Meanwhile, the first two films also dramatize the classic paradox of how trying to outrun fate can make it inevitable, and how trying to thwart prophecies can help fulfill them. So the Kung Fu Panda films have a lot more on their minds than the average DreamWorks animated film, and there’s a thoughtfulness in how one chapter of the saga builds upon the last.

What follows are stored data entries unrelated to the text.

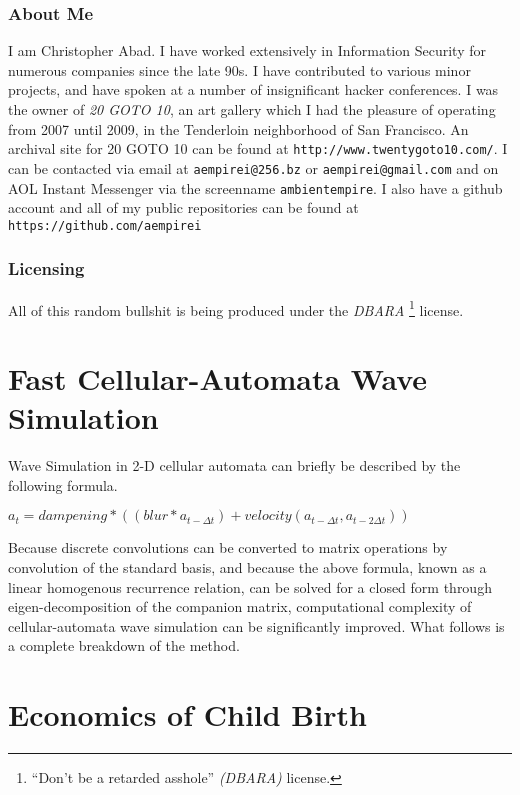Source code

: \documentclass[11pt]{book}
\begin{document}
\subsection{About Me}

I am Christopher Abad. I have worked extensively in Information Security for numerous companies since the late 90s. I have contributed to various minor projects, and have spoken at a number of insignificant hacker conferences. I was the owner of \emph{20 GOTO 10}, an art gallery which I had the pleasure of operating from 2007 until 2009, in the Tenderloin neighborhood of San Francisco. An archival site for 20 GOTO 10 can be found at {\tt http://www.twentygoto10.com/}. I can be contacted via email at {\tt aempirei@256.bz} or {\tt aempirei@gmail.com} and on AOL Instant Messenger via the screenname {\tt ambientempire}. I also have a github account and all of my public repositories can be found at {\tt https://github.com/aempirei}

\subsection{Licensing}
\label{sec:DBARA}

All of this random bullshit is being produced under the \emph{DBARA}%
\footnote{``Don't be a retarded asshole'' \emph{(DBARA)} license.}
license.

\chapter{Fast Cellular-Automata Wave Simulation}

Wave Simulation in 2-D cellular automata can briefly be described by the following formula.

$\displaystyle a_{t} = dampening * ((blur * a_{t-{\Delta}t}) + velocity(a_{t-{\Delta}t},a_{t-2{\Delta}t})) $

Because discrete convolutions can be converted to matrix operations by convolution of the standard basis, and because the above formula, known as a linear homogenous recurrence relation, can be solved for a closed form through eigen-decomposition of the companion matrix, computational complexity of cellular-automata wave simulation can be significantly improved. What follows is a complete breakdown of the method.

\chapter{Economics of Child Birth}
\end{document}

But while all the above are crucial parts of the Kung Fu Panda appeal, Kung Fu Panda 3 helped me realize that the true secret of the trilogy’s success lies in the character of Po. Behind all the clever writing, dazzling visuals, and thrilling kung fu action, the beating heart of this series, the glue that holds it all together, is a joyful protagonist whose core trait is his ability to appreciate his world and his friends with disinterested delight. This is the reason why the world could use a real-life Po much more than the antiheroes — like Batman, Iron Man, and Wolverine — that are so popular today. (And we definitely don’t need a real-life Deadpool.)
One of my pet peeves with character development in films is what I would call “cinematic shorthand.” We the audience are often told which characters are the “good guys,” whether by another character’s testimony or by a heroic musical cue. However, we are not always sufficiently shown how and why a character is good.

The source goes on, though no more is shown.